Backpacker jailed in India to be returned to UK
But former City worker must still serve remainder of 10-year sentence for drugs possession charges
Sunday 08 August 2010
A 33-year old backpacker from Kent serving a 10-year sentence in one of India's most notorious prisons for a crime he says he didn't commit, has been given approval by the Indian Ministry of Home Affairs to serve the remainder of his sentence in the UK, The
IoS can exclusively reveal.
Patrick Malluzzo has spent six years in Rajasthan's Kota prison, sharing a cell with more than 50 other inmates and has suffered serious illness.

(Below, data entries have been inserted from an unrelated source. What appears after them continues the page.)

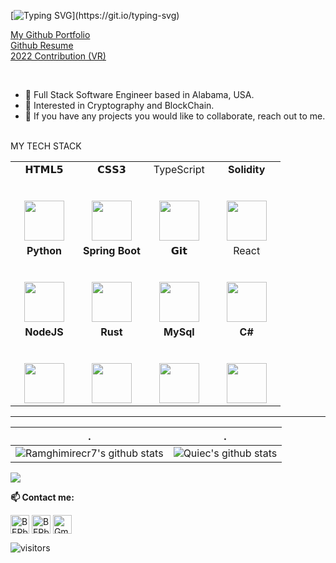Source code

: [![Typing SVG](https://readme-typing-svg.herokuapp.com?color=%2336BCF7&center=true&vCenter=true&width=600&lines=Hello+World+👋,+I+am+Ram+Ghimire;+Welcome+to+My+Profile!;Over+two+year+of+professional+programming+experience;Always+learning+new+things+;)](https://git.io/typing-svg)

<a href="http://ramghimirecr7.github.io/">My Github Portfolio </a> <br>
<a href="https://resume.github.io/?Ramghimirecr7">Github Resume </a> <br>
<a href="https://skyline.github.com/Ramghimirecr7/2022"> 2022 Contribution (VR)</a>
<div>
  
<br/>
<p>

- 🎯 Full Stack Software Engineer based in Alabama, USA.
- 🔭 Interested in Cryptography and BlockChain.
- 👯 If you have any projects you would like to collaborate, reach out to me.

</h4>
</div>

<br />
                                                                                                                                                                       MY TECH STACK

<table>
  <tbody>
    <tr valign="top">
      <td width="25%" align="center">
        <span>𝗛𝗧𝗠𝗟𝟱</span><br><br><br>
        <img height="64px" src="https://cdn.svgporn.com/logos/html-5.svg">
      </td>
      <td width="25%" align="center">
        <span>𝗖𝗦𝗦𝟯</span><br><br><br>
        <img height="64px" src="https://cdn.svgporn.com/logos/css-3.svg">
      </td>
      <td width="25%" align="center">
        <span>TypeScript</span><br><br><br>
        <img height="64px" src="https://upload.wikimedia.org/wikipedia/commons/4/4c/Typescript_logo_2020.svg">
      </td>
      <td width="25%" align="center">
        <span><strong>Solidity</strong>
        </span><br><br><br>
        <img height="64px" src="https://upload.wikimedia.org/wikipedia/commons/9/98/Solidity_logo.svg">
      </td>
    </tr>
    <tr valign="top">
      <td width="25%" align="center">
        <span><strong>Python</strong>
        </span><br><br><br>
        <img height="64px" src="https://cdn4.iconfinder.com/data/icons/logos-and-brands/512/267_Python_logo-128.png">
      </td>
      <td width="25%" align="center">
        <span><strong>Spring Boot</strong>
        </span><br><br><br>
        <img height="64px" src="https://upload.wikimedia.org/wikipedia/commons/4/44/Spring_Framework_Logo_2018.svg">
      </td>
      <td width="25%" align="center">
        <span>𝗚𝗶𝘁</span><br><br><br>
        <img height="64px" src="https://cdn.svgporn.com/logos/git-icon.svg">
      </td>
      <td width="25%" align="center">
        <span>React</span><br><br><br>
        <img height="64px" src="https://upload.wikimedia.org/wikipedia/commons/a/a7/React-icon.svg">
      </td>
    </tr>
    <tr valign="top">
      <td width="25%" align="center">
        <span><strong>NodeJS</strong></span><br><br><br>
        <img height="64px" src="https://upload.wikimedia.org/wikipedia/commons/d/d9/Node.js_logo.svg">
      </td>
      <td width="25%" align="center">
        <span><strong>Rust</strong></span><br><br><br>
        <img height="64px" src="https://upload.wikimedia.org/wikipedia/commons/d/d5/Rust_programming_language_black_logo.svg">
      </td>
      <td width="25%" align="center">
        <span><strong>MySql</strong></span><br><br><br>
        <img height="64px" src="https://www.vectorlogo.zone/logos/mysql/mysql-ar21.svg">
      </td>
      <td width="25%" align="center">
        <span><strong>C#</strong></span><br><br><br>
        <img height="64px" src="https://upload.wikimedia.org/wikipedia/commons/4/4f/Csharp_Logo.png">
      </td>
    </tr>
  </tbody>
</table>
<hr>

| .                                                                                                                                       | .                                                                                                                         |
| --------------------------------------------------------------------------------------------------------------------------------------- | ------------------------------------------------------------------------------------------------------------------------- |
| ![Ramghimirecr7's github stats](https://github-readme-stats.vercel.app/api?username=Ramghimirecr7&show_icons=true&theme=radical&include_all_commits=true) | ![Quiec's github stats](https://github-readme-stats.vercel.app/api/top-langs/?username=Ramghimirecr7&theme=radical&layout=compact) |

<img src="https://github-readme-streak-stats.herokuapp.com/?user=Ramghimirecr7"></img>

**📫 Contact me:**

<p align="left">
<a href="https://twitter.com/RamGhim20205153" target="blank"><img align="center" src="https://raw.githubusercontent.com/BEPb/BEPb/master/assets/twitter.svg" alt="BEPb" height="30" width="30" /></a>
<a href="https://www.linkedin.com/in/ram-ghimire-4543a3174/" target="blank"><img align="center" src="https://raw.githubusercontent.com/BEPb/BEPb/master/assets/linkedin.svg" alt="BEPb" height="30" width="30" /></a>
<a href="mailto:ramghimire2074@gmail.com" target="blank"><img align="center" src="https://raw.githubusercontent.com/BEPb/BEPb/master/assets/gmail.svg" alt="Gmail" height="30" width="30" /></a>

<!---
![Profile views](https://gpvc.arturio.dev/Ramghimirecr7)
-->

<p align="left">
<img src="https://visitor-badge.laobi.icu/badge?page_id=Ramghimirecr7.Ramghimirecr7" alt="visitors"/>
</p>
<br />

His mother, Teresa Malluzzo, who hasn't seen her son for seven years, is hoping the British government will get him home as soon as possible.
"We are really pleased that the Indian government has decided to approve Patrick's transfer to the UK," she said. "It's not the happiest outcome because he will still have to spend time in prison, but what is important is to get Patrick home."

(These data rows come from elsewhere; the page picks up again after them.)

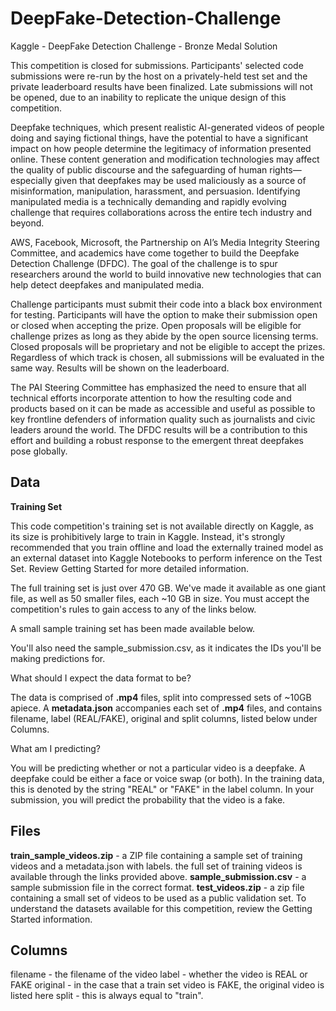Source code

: # DeepFake-Detection-Challenge
Kaggle - DeepFake Detection Challenge - Bronze Medal Solution

This competition is closed for submissions. Participants' selected code submissions were re-run by the host on a privately-held test set and the private leaderboard results have been finalized. Late submissions will not be opened, due to an inability to replicate the unique design of this competition.

Deepfake techniques, which present realistic AI-generated videos of people doing and saying fictional things, have the potential to have a significant impact on how people determine the legitimacy of information presented online. These content generation and modification technologies may affect the quality of public discourse and the safeguarding of human rights—especially given that deepfakes may be used maliciously as a source of misinformation, manipulation, harassment, and persuasion. Identifying manipulated media is a technically demanding and rapidly evolving challenge that requires collaborations across the entire tech industry and beyond.

AWS, Facebook, Microsoft, the Partnership on AI’s Media Integrity Steering Committee, and academics have come together to build the Deepfake Detection Challenge (DFDC). The goal of the challenge is to spur researchers around the world to build innovative new technologies that can help detect deepfakes and manipulated media.

Challenge participants must submit their code into a black box environment for testing. Participants will have the option to make their submission open or closed when accepting the prize. Open proposals will be eligible for challenge prizes as long as they abide by the open source licensing terms. Closed proposals will be proprietary and not be eligible to accept the prizes. Regardless of which track is chosen, all submissions will be evaluated in the same way. Results will be shown on the leaderboard.

The PAI Steering Committee has emphasized the need to ensure that all technical efforts incorporate attention to how the resulting code and products based on it can be made as accessible and useful as possible to key frontline defenders of information quality such as journalists and civic leaders around the world. The DFDC results will be a contribution to this effort and building a robust response to the emergent threat deepfakes pose globally.

## Data

**Training Set**

This code competition's training set is not available directly on Kaggle, as its size is prohibitively large to train in Kaggle. Instead, it's strongly recommended that you train offline and load the externally trained model as an external dataset into Kaggle Notebooks to perform inference on the Test Set. Review Getting Started for more detailed information.

The full training set is just over 470 GB. We've made it available as one giant file, as well as 50 smaller files, each ~10 GB in size. You must accept the competition's rules to gain access to any of the links below.

A small sample training set has been made available below.

You'll also need the sample_submission.csv, as it indicates the IDs you'll be making predictions for.

What should I expect the data format to be?

The data is comprised of **.mp4** files, split into compressed sets of ~10GB apiece. A **metadata.json** accompanies each set of **.mp4** files, and contains filename, label (REAL/FAKE), original and split columns, listed below under Columns.

What am I predicting?

You will be predicting whether or not a particular video is a deepfake. A deepfake could be either a face or voice swap (or both). In the training data, this is denoted by the string "REAL" or "FAKE" in the label column. In your submission, you will predict the probability that the video is a fake.

## Files

**train_sample_videos.zip** - a ZIP file containing a sample set of training videos and a metadata.json with labels. the full set of training videos is available through the links provided above.
**sample_submission.csv** - a sample submission file in the correct format.
**test_videos.zip** - a zip file containing a small set of videos to be used as a public validation set.
To understand the datasets available for this competition, review the Getting Started information.

## Columns

filename - the filename of the video
label - whether the video is REAL or FAKE
original - in the case that a train set video is FAKE, the original video is listed here
split - this is always equal to "train".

Malluzzo was arrested at Mumbai airport in 2004 and charged with possession of cannabis. In a trial that was conducted entirely in Hindi and which presented no DNA or fingerprint evidence linking him to the drugs, he was found guilty and sentenced to 10 years in prison. Fair Trials International, which has been working on the case since 2007, describes it as "a travesty – a grossly unfair trial in a language he could not understand".

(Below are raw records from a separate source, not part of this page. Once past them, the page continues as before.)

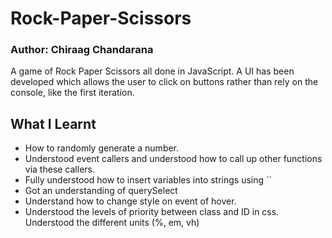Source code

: # Rock-Paper-Scissors
### Author: Chiraag Chandarana
A game of Rock Paper Scissors all done in JavaScript. A UI has been developed which allows the user to click on buttons rather than rely on the console, like the first iteration.

## What I Learnt 
* How to randomly generate a number.
* Understood event callers and understood how to call up other functions via these callers.
* Fully understood how to insert variables into strings using ``
* Got an understanding of querySelect
* Understand how to change style on event of hover.
* Understood the levels of priority between class and ID in css.
Understood the different units (%, em, vh)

The Malluzzos' nightmare began in October 2003 when Patrick, a former City worker from Dartford, set off on one last backpacking trip before settling down. In his bag he had an engagement ring for his girlfriend whom he planned to meet in Thailand.
On his travels he met another backpacker, James (not his real name), and they talked about going to Goa together. Although it wasn't a concrete plan, James booked train tickets for them both. Malluzzo then decided to stay in Rajasthan a few days longer and agreed to meet up with James in Goa. As he wanted to travel light, he asked James to take a small bag of his clothing and various other items with him on the train. James agreed and the two went their separate ways.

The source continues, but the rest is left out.